§ **Requirement**
From the data that follows, print exactly the lines starting at the one containing "- Creates issues for slowdowns" and ending at the one containing "- Runs weekly"; include both of them and nothing more.

[Saved data entries]
---------------
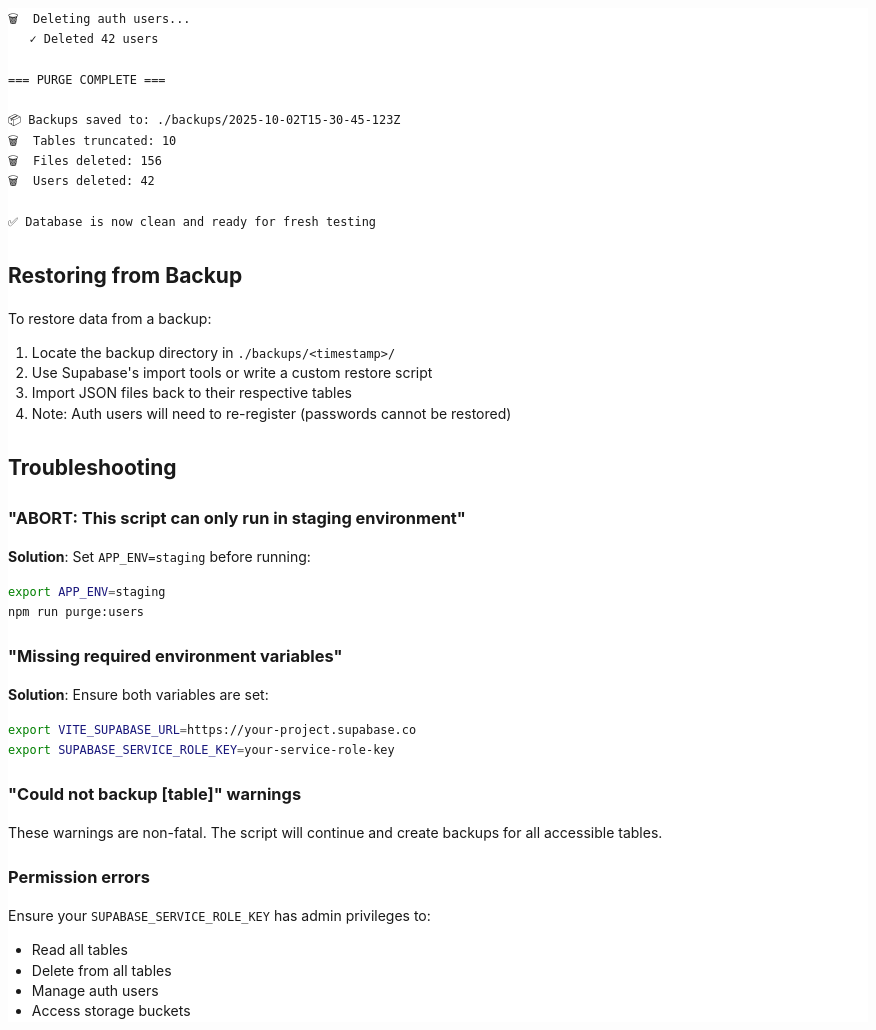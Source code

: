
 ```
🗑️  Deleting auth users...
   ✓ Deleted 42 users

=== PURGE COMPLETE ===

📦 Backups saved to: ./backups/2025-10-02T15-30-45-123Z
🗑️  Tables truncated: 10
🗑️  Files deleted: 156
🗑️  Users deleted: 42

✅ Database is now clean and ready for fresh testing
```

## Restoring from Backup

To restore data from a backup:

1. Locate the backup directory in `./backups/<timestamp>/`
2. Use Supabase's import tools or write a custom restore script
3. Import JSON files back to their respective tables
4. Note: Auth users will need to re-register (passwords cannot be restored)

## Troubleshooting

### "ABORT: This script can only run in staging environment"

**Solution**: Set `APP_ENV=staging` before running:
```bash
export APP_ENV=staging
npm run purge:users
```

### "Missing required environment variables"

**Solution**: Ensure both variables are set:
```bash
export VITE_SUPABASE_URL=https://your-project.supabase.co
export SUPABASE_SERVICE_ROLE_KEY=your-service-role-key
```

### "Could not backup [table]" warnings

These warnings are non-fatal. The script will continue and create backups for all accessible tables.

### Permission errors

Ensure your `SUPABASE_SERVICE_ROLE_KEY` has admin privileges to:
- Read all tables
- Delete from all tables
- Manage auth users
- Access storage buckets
---------------
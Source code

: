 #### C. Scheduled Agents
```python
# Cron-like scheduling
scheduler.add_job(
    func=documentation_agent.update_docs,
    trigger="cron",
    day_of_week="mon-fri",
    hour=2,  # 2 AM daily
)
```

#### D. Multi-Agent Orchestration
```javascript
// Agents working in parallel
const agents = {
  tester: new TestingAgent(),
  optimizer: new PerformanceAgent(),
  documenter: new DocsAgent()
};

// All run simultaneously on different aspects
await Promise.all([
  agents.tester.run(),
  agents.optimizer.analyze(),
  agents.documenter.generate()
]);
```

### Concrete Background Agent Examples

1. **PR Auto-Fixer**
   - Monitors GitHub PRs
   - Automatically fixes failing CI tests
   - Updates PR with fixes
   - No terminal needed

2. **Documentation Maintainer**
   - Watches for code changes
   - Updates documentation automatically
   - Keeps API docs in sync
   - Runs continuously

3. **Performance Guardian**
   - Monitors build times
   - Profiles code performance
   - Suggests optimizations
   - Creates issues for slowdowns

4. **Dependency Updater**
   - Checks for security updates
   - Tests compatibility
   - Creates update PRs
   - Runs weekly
---------------
§ **Answer space**
   - Creates issues for slowdowns

4. **Dependency Updater**
   - Checks for security updates
   - Tests compatibility
   - Creates update PRs
   - Runs weekly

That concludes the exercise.